Historical and administrative center (seat) of San Sebastián, Puerto Rico

San Sebastián barrio-pueblo is a barrio and the administrative center (seat) of San Sebastián, a municipality of Puerto Rico. Its population in 2010 was 1,424.

As was customary in Spain, in Puerto Rico, the municipality has a barrio called pueblo which contains a central plaza, the municipal buildings (city hall), and a Catholic church. Fiestas patronales (patron saint festivals) are held in the central plaza every year.

==The central plaza and its church==
The central plaza, or square, is a place for official and unofficial recreational events and a place where people can gather and socialize from dusk to dawn. The Laws of the Indies, Spanish law, which regulated life in Puerto Rico in the early 19th century, stated the plaza's purpose was for "the parties" (celebrations, festivities) (a propósito para las fiestas), and that the square should be proportionally large enough for the number of neighbors (grandeza proporcionada al número de vecinos). These Spanish regulations also stated that the streets nearby should be comfortable portals for passersby, protecting them from the elements: sun and rain.

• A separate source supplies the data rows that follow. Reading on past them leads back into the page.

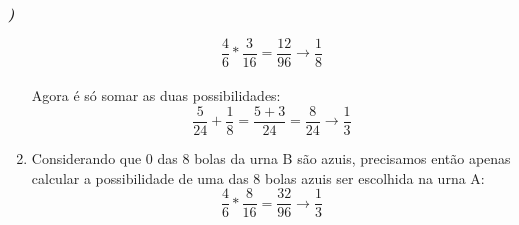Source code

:\documentclass[12pt]{article}
\newcounter{instn}
\newcommand{\instnum}{\arabic{instn}}
\newcommand{\myline}[1]{
    \emph{\textbf{#1)}}
    \addtocounter{instn}{1}
}
\newenvironment{question}
 {
    \myline{\instnum} 
    }
    {
 }
\begin{document}
\begin{question}
\begin{enumerate}[label={\textbf{\alph*)}}]
            \[
                \frac{4}{6} * \frac{3}{16} = \frac{12}{96} \rightarrow \frac{1}{8}    
            \]
            \\
            Agora é só somar as duas possibilidades: 
            \begin{equation}
                \frac{5}{24} + \frac{1}{8} = \frac{5+3}{24} = \frac{8}{24} \rightarrow \frac{1}{3} 
            \end{equation}

            \item Considerando que 0 das 8 bolas da urna B são azuis, precisamos então apenas calcular
            a possibilidade de uma das 8 bolas azuis ser escolhida na urna A: \\
            \begin{equation}
                \frac{4}{6} * \frac{8}{16} = \frac{32}{96} \rightarrow \frac{1}{3}    
            \end{equation}
            \\

        \end{enumerate}
    \end{question}

\end{document}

Located across the central plaza in San Sebastián barrio-pueblo is the Parroquia San Sebastián Mártir, a Roman Catholic church.

Historical population
| Census | Pop. | Note | %± |
| 1910 | 1,920 |  | — |
| 1920 | 2,611 |  | 36.0% |
| 1930 | 3,341 |  | 28.0% |
| 1940 | 4,278 |  | 28.0% |
| 1950 | 5,206 |  | 21.7% |
| 1960 | 4,019 |  | −22.8% |
| 1970 | 0 |  | −100.0% |
| 1980 | 2,410 |  | — |
| 1990 | 2,114 |  | −12.3% |
| 2000 | 1,952 |  | −7.7% |
| 2010 | 1,424 |  | −27.0% |
U.S. Decennial Census 1899 (shown as 1900) 1910-1930 1930-1950 1980-2000 2010

==Sectors==
Barrios (which are, in contemporary times, roughly comparable to minor civil divisions) in turn are further subdivided into smaller local populated place areas/units called sectores (sectors in English). The types of sectores may vary, from normally sector to urbanización to reparto to barriada to residencial, among others. There are two subbarrios in barrio-pueblo: Norzagaray and Urréjola.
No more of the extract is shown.